The Roots of Mixology
Mixology, as a term and practice, originated in the United States in the mid-19th century, yet the history of mixed drinks stretches further back. The concept of blending different ingredients to create a pleasurable beverage dates back to ancient civilizations. The Egyptians, for instance, mixed wine with herbs for medicinal purposes.
The term “cocktail,” referring to a specific type of mixed drink, is first defined in an 1806 issue of The Balance and Columbian Repository, a Hudson, New York newspaper. It describes a cocktail as a stimulating beverage made of spirits, sugar, water, and bitters.

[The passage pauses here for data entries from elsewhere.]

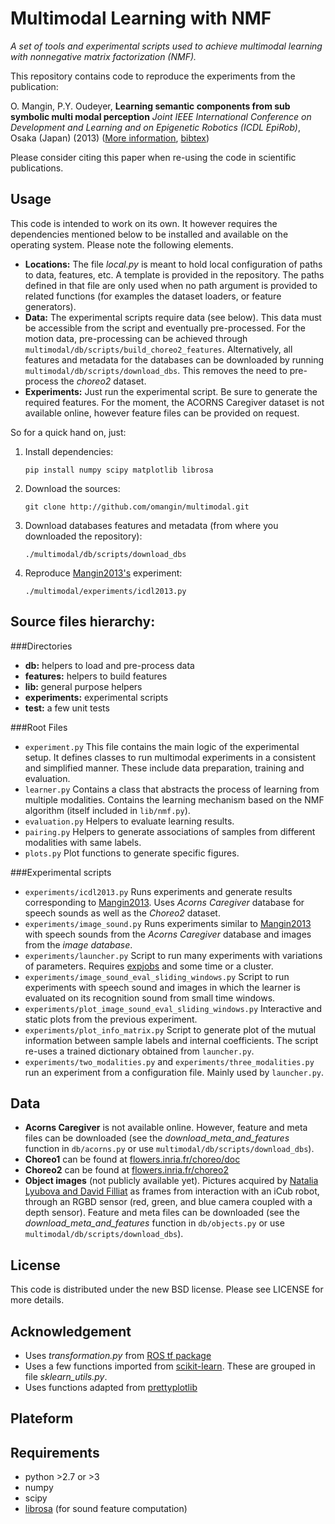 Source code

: Multimodal Learning with NMF
============================

*A set of tools and experimental scripts used to achieve multimodal learning with nonnegative matrix factorization (NMF).*

This repository contains code to reproduce the experiments from the publication:

O. Mangin, P.Y. Oudeyer, **Learning semantic components from sub symbolic multi modal perception** *Joint IEEE International Conference on Development and Learning and on Epigenetic Robotics (ICDL EpiRob)*, Osaka (Japan) (2013) ([More information][Mangin2013], [bibtex](http://olivier.mangin.com/media/bibtex/Mangin2013.bib))

Please consider citing this paper when re-using the code in scientific publications.


Usage
-----
This code is intended to work on its own. It however requires the dependencies mentioned below to be installed and available on the operating system. Please note the following elements.

- **Locations:** The file *local.py* is meant to hold local configuration of paths to data, features, etc. A template is provided in the repository. The paths defined in that file are only used when no path argument is provided to related functions (for examples the dataset loaders, or feature generators).
- **Data:** The experimental scripts require data (see below). This data must be accessible from the script and eventually pre-processed. For the motion data, pre-processing can be achieved through `multimodal/db/scripts/build_choreo2_features`. Alternatively, all features and metadata for the databases can be downloaded by running `multimodal/db/scripts/download_dbs`. This removes the need to pre-process the *choreo2* dataset.
- **Experiments:** Just run the experimental script. Be sure to generate the required features. For the moment, the ACORNS Caregiver dataset is not available online, however feature files can be provided on request.

So for a quick hand on, just:

1. Install dependencies:

    `pip install numpy scipy matplotlib librosa`

2. Download the sources:

    `git clone http://github.com/omangin/multimodal.git`

3. Download databases features and metadata (from where you downloaded the repository):

    `./multimodal/db/scripts/download_dbs`

4. Reproduce [Mangin2013's][Mangin2013] experiment:

    `./multimodal/experiments/icdl2013.py`


Source files hierarchy:
-----------------------
###Directories
- **db:** helpers to load and pre-process data
- **features:** helpers to build features
- **lib:** general purpose helpers
- **experiments:** experimental scripts
- **test:** a few unit tests

###Root Files
- `experiment.py` This file contains the main logic of the experimental setup. It defines classes to run multimodal experiments in a consistent and simplified manner. These include data preparation, training and evaluation.
- `learner.py` Contains a class that abstracts the process of learning from multiple modalities. Contains the learning mechanism based on the NMF algorithm (itself included in `lib/nmf.py`).
- `evaluation.py` Helpers to evaluate learning results.
- `pairing.py` Helpers to generate associations of samples from different modalities with same labels.
- `plots.py` Plot functions to generate specific figures.

###Experimental scripts
- `experiments/icdl2013.py` Runs experiments and generate results corresponding to [Mangin2013][Mangin2013]. Uses *Acorns Caregiver* database for speech sounds as well as the *Choreo2* dataset.
- `experiments/image_sound.py` Runs experiments similar to [Mangin2013][Mangin2013] with speech sounds from the *Acorns Caregiver* database and images from the *image database*.
- `experiments/launcher.py` Script to run many experiments with variations of parameters. Requires [expjobs](http://github.com/omangin/expjobs) and some time or a cluster.
- `experiments/image_sound_eval_sliding_windows.py` Script to run experiments with speech sound and images in which the learner is evaluated on its recognition sound from small time windows.
- `experiments/plot_image_sound_eval_sliding_windows.py` Interactive and static plots from the previous experiment.
- `experiments/plot_info_matrix.py` Script to generate plot of the mutual information between sample labels and internal coefficients. The script re-uses a trained dictionary obtained from `launcher.py`.
- `experiments/two_modalities.py` and `experiments/three_modalities.py` run an experiment from a configuration file. Mainly used by `launcher.py`.

Data
----
- **Acorns Caregiver** is not available online. However, feature and meta files can be downloaded (see the *download_meta_and_features* function in `db/acorns.py` or use `multimodal/db/scripts/download_dbs`).
- **Choreo1** can be found at [flowers.inria.fr/choreo/doc](https://flowers.inria.fr/choreo/doc/index.html)
- **Choreo2** can be found at [flowers.inria.fr/choreo2](https://flowers.inria.fr/choreo2/index.html)
- **Object images** (not publicly available yet). Pictures acquired by [Natalia Lyubova and David Filliat][Lyubova2012] as frames from interaction with an iCub robot, through an RGBD sensor (red, green, and blue camera coupled with a depth sensor). Feature and meta files can be downloaded (see the *download_meta_and_features* function in `db/objects.py` or use `multimodal/db/scripts/download_dbs`).


License
-------
This code is distributed under the new BSD license. Please see LICENSE for more details.


Acknowledgement
---------------
- Uses *transformation.py* from [ROS tf package](http://wiki.ros.org/tf)
- Uses a few functions imported from [scikit-learn](http://scikit-learn.org). These are grouped in file *sklearn_utils.py*.
- Uses functions adapted from [prettyplotlib](http://olgabot.github.io/prettyplotlib/)


Plateform
---------

Requirements
------------
- python >2.7 or >3
- numpy
- scipy
- [librosa](http://github.com/bmcfee/librosa) (for sound feature computation)


[Mangin2013]: http://olivier.mangin.com/publi#Mangin.2013.ICDL
[Lyubova2012]: http://www.ensta-paristech.fr/TILDElyubova/data/ijcnn2012.pdf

However, mixology, as we understand it today, really started to take shape in the 1860s, with the publication of Jerry Thomas’s “How to Mix Drinks or The Bon-Vivant’s Companion.” This book, filled with methods, recipes, and anecdotes, is considered the first significant cocktail manual.
Exploring the Types of Drinks
In mixology, a plethora of different types of drinks are created, each with its own unique character. Here are a few:
Cocktails: A cocktail, in its classic definition, consists of four components: spirits, sugar, water (usually in the form of ice), and bitters. Examples include the Old Fashioned and the Manhattan.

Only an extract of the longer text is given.